How-to guide
How to extract podcast audio from a video interview
Video interviews — Riverside, SquadCast, StreamYard, Zoom, recorded in person on a camera — are the most common source for modern podcast episodes. VideoSplit extracts the audio track as a clean 48 kHz WAV, which is exactly what you feed into your podcast edit.
If you recorded in Riverside or SquadCast, you probably have separate WAV tracks per speaker available directly — use those for the cleanest edit. VideoSplit is the fallback for when you only have a mixed video file.
Step-by-step
- Open VideoSplit.io. Any modern browser works.
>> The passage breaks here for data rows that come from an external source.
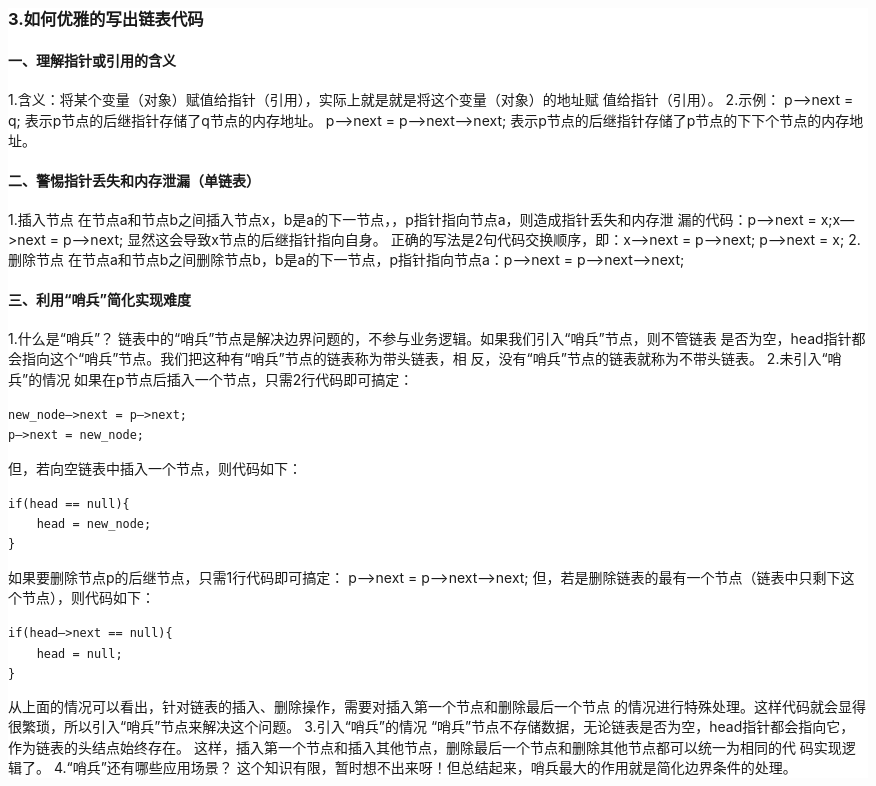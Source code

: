 ### 3.如何优雅的写出链表代码

#### 一、理解指针或引用的含义
1.含义：将某个变量（对象）赋值给指针（引用），实际上就是就是将这个变量（对象）的地址赋
值给指针（引用）。
2.示例：
p—>next = q; 表示p节点的后继指针存储了q节点的内存地址。
p—>next = p—>next—>next; 表示p节点的后继指针存储了p节点的下下个节点的内存地址。

#### 二、警惕指针丢失和内存泄漏（单链表）
1.插入节点
在节点a和节点b之间插入节点x，b是a的下一节点，，p指针指向节点a，则造成指针丢失和内存泄
漏的代码：p—>next = x;x—>next = p—>next; 显然这会导致x节点的后继指针指向自身。
正确的写法是2句代码交换顺序，即：x—>next = p—>next; p—>next = x;
2.删除节点
在节点a和节点b之间删除节点b，b是a的下一节点，p指针指向节点a：p—>next = p—>next—>next;

#### 三、利用“哨兵”简化实现难度
1.什么是“哨兵”？
链表中的“哨兵”节点是解决边界问题的，不参与业务逻辑。如果我们引入“哨兵”节点，则不管链表
是否为空，head指针都会指向这个“哨兵”节点。我们把这种有“哨兵”节点的链表称为带头链表，相
反，没有“哨兵”节点的链表就称为不带头链表。
2.未引入“哨兵”的情况
如果在p节点后插入一个节点，只需2行代码即可搞定：

```
new_node—>next = p—>next;
p—>next = new_node;
```

但，若向空链表中插入一个节点，则代码如下：

```
if(head == null){
	head = new_node;
}
```

如果要删除节点p的后继节点，只需1行代码即可搞定：
p—>next = p—>next—>next;
但，若是删除链表的最有一个节点（链表中只剩下这个节点），则代码如下：

```
if(head—>next == null){
	head = null;
}
```

从上面的情况可以看出，针对链表的插入、删除操作，需要对插入第一个节点和删除最后一个节点
的情况进行特殊处理。这样代码就会显得很繁琐，所以引入“哨兵”节点来解决这个问题。
3.引入“哨兵”的情况
“哨兵”节点不存储数据，无论链表是否为空，head指针都会指向它，作为链表的头结点始终存在。
这样，插入第一个节点和插入其他节点，删除最后一个节点和删除其他节点都可以统一为相同的代
码实现逻辑了。
4.“哨兵”还有哪些应用场景？
这个知识有限，暂时想不出来呀！但总结起来，哨兵最大的作用就是简化边界条件的处理。
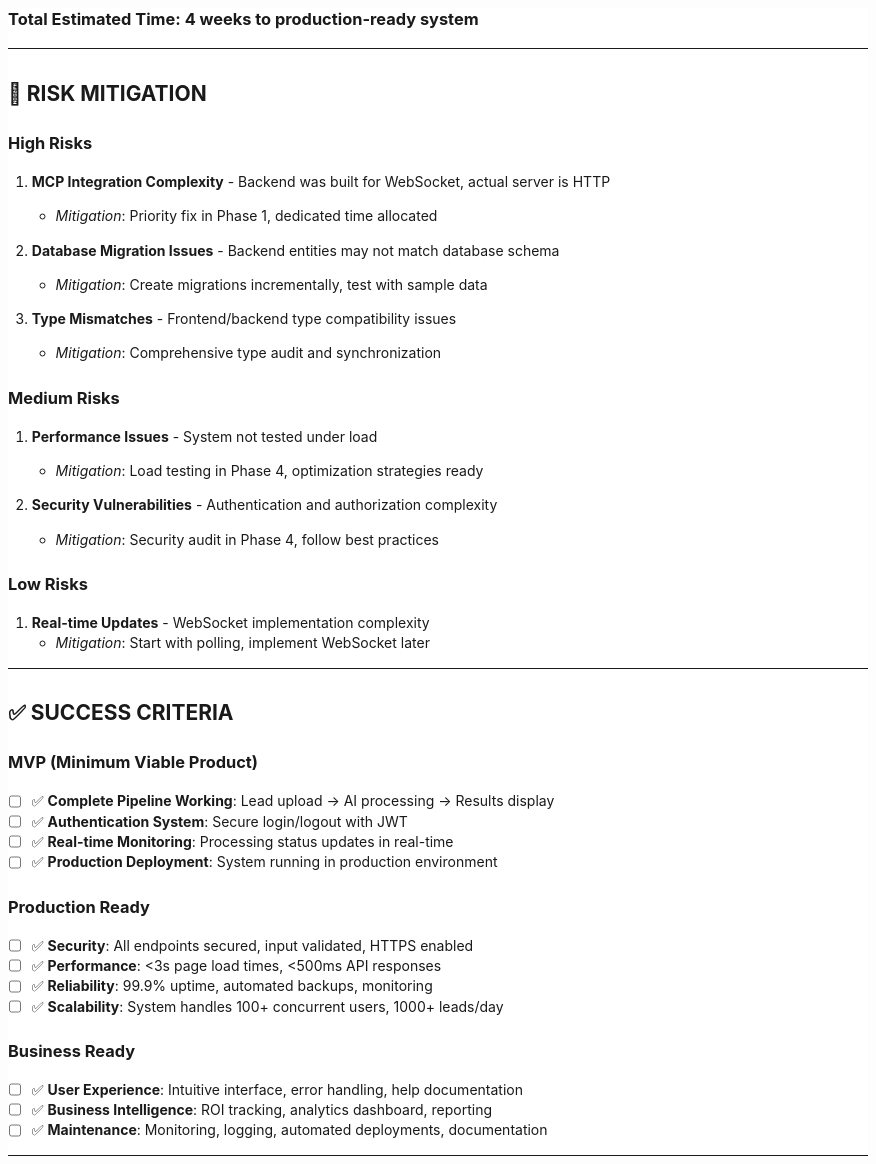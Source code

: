 ### **Total Estimated Time: 4 weeks to production-ready system**

---

## 🚨 **RISK MITIGATION**

### **High Risks**
1. **MCP Integration Complexity** - Backend was built for WebSocket, actual server is HTTP
   - *Mitigation*: Priority fix in Phase 1, dedicated time allocated

2. **Database Migration Issues** - Backend entities may not match database schema
   - *Mitigation*: Create migrations incrementally, test with sample data

3. **Type Mismatches** - Frontend/backend type compatibility issues
   - *Mitigation*: Comprehensive type audit and synchronization

### **Medium Risks**  
1. **Performance Issues** - System not tested under load
   - *Mitigation*: Load testing in Phase 4, optimization strategies ready

2. **Security Vulnerabilities** - Authentication and authorization complexity
   - *Mitigation*: Security audit in Phase 4, follow best practices

### **Low Risks**
1. **Real-time Updates** - WebSocket implementation complexity
   - *Mitigation*: Start with polling, implement WebSocket later

---

## ✅ **SUCCESS CRITERIA**

### **MVP (Minimum Viable Product)**
- [ ] ✅ **Complete Pipeline Working**: Lead upload → AI processing → Results display
- [ ] ✅ **Authentication System**: Secure login/logout with JWT
- [ ] ✅ **Real-time Monitoring**: Processing status updates in real-time
- [ ] ✅ **Production Deployment**: System running in production environment

### **Production Ready**
- [ ] ✅ **Security**: All endpoints secured, input validated, HTTPS enabled
- [ ] ✅ **Performance**: <3s page load times, <500ms API responses
- [ ] ✅ **Reliability**: 99.9% uptime, automated backups, monitoring
- [ ] ✅ **Scalability**: System handles 100+ concurrent users, 1000+ leads/day

### **Business Ready**
- [ ] ✅ **User Experience**: Intuitive interface, error handling, help documentation
- [ ] ✅ **Business Intelligence**: ROI tracking, analytics dashboard, reporting
- [ ] ✅ **Maintenance**: Monitoring, logging, automated deployments, documentation

---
- Drop the interview video onto the page. Drag and drop. Most two-person interview recordings come in around 1–2 GB for an hour of 1080p.
- Pick WAV. 48 kHz uncompressed audio is the correct input for podcast post-production. Do not ship straight to MP3 — leave compression to your final publish step.
- Download the WAV. Saves with the interview's filename.
- Edit in your DAW of choice. Descript, Reaper, Logic, Hindenburg — all import 48 kHz WAV directly with no conversion.
Tips for better results
- For a cleaner edit, pair VideoSplit's WAV output with a noise-reduction plugin (iZotope RX, Waves NS1) as your first edit step.
- If the interview included a loud room-tone passage at the start, keep it — you will use it for noise profiling later.
- Podcast platforms (Spotify, Apple) accept 128–256 kbps MP3 on publish, so the final compression step comes at the very end, not at extraction.